Comment est né le SBR dans sa forme actuelle ?
Alis Sopadzhiyan. Le club existe à Rennes depuis 1984, mais jusqu’en 2020, il dépendait du Cercle Paul-Bert. Pendant plusieurs années, nous avons tenté de créer un pôle commun entre les sections de boxe anglaise et de boxe française, mais ce projet n’a pas pu aboutir. Cela a été un déclic. Nous portions également un projet social, que nous peinions à développer dans une structure aussi vaste et hiérarchisée. Nous avons donc décidé de créer notre propre club, pour gagner en réactivité et en autonomie.

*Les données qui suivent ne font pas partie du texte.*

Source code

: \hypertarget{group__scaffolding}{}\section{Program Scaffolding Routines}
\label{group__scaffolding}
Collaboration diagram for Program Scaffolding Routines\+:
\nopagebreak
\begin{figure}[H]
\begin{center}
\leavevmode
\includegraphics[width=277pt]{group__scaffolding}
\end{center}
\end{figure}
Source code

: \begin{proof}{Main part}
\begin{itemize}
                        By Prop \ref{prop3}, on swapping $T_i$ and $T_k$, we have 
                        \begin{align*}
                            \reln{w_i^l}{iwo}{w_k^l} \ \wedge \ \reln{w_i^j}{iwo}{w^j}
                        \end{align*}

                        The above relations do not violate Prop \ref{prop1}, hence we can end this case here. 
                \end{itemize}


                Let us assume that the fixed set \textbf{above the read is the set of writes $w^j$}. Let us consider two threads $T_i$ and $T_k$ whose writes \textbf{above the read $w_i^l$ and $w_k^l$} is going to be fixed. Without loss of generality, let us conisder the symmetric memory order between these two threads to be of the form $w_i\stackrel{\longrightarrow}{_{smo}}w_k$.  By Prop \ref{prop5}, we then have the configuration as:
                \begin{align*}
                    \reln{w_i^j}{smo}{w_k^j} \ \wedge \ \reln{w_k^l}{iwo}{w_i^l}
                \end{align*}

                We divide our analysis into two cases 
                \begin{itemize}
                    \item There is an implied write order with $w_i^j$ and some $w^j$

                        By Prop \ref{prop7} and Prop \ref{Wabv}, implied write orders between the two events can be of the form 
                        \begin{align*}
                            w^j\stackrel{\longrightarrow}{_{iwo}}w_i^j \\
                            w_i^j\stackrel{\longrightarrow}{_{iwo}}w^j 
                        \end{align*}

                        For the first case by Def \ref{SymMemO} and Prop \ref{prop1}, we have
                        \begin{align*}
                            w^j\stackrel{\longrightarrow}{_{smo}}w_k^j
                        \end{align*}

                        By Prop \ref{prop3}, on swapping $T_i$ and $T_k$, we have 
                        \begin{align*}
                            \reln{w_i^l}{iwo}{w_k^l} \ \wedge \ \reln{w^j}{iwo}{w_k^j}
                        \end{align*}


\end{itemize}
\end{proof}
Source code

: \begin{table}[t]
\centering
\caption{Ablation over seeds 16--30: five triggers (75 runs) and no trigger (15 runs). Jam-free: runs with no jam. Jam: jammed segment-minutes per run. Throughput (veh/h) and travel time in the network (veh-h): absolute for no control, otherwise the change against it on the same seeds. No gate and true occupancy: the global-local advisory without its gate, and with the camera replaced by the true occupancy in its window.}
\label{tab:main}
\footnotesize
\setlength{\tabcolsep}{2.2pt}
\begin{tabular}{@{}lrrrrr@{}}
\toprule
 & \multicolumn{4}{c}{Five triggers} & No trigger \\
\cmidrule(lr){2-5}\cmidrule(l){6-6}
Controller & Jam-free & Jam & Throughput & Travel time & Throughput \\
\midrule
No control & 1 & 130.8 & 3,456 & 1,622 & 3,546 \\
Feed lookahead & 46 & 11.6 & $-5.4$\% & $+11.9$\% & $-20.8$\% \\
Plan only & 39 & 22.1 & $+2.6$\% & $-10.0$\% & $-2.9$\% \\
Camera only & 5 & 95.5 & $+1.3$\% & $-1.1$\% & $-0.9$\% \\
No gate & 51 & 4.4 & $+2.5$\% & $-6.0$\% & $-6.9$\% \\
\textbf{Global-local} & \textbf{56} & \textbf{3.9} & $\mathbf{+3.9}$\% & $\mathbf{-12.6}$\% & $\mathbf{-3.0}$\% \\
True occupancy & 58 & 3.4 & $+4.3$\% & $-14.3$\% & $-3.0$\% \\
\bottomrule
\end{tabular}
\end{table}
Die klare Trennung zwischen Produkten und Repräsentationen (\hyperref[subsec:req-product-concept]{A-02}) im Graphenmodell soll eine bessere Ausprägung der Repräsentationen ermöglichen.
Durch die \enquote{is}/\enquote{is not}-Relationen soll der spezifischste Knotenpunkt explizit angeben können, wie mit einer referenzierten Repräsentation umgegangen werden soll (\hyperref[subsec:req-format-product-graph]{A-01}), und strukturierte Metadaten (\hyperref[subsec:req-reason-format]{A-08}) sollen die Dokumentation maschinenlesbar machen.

Jean-Charles Bizien. Nous ne voulions pas simplement maintenir une activité existante. L’idée, c’était de pouvoir innover, construire un projet à notre rythme, avec nos moyens.
Que représente aujourd’hui le SBR à l’échelle bretonne ?
J-CB. En termes de nombre de licenciés, nous faisons partie du top 10 régional. Le club regroupe environ 100 adhérents. Il y a une trentaine de structures de savate boxe française en Bretagne. Et ces dernières années, nous avons aussi obtenu quelques résultats sportifs notables.
AS. Nous avons aussi une particularité forte : la parité. D’année en année, nous sommes à peu près à 50 % de femmes et 50 % d’hommes. C’est une constante, qui reflète d’ailleurs l’histoire nationale de la boxe française, où la mixité est présente depuis longtemps.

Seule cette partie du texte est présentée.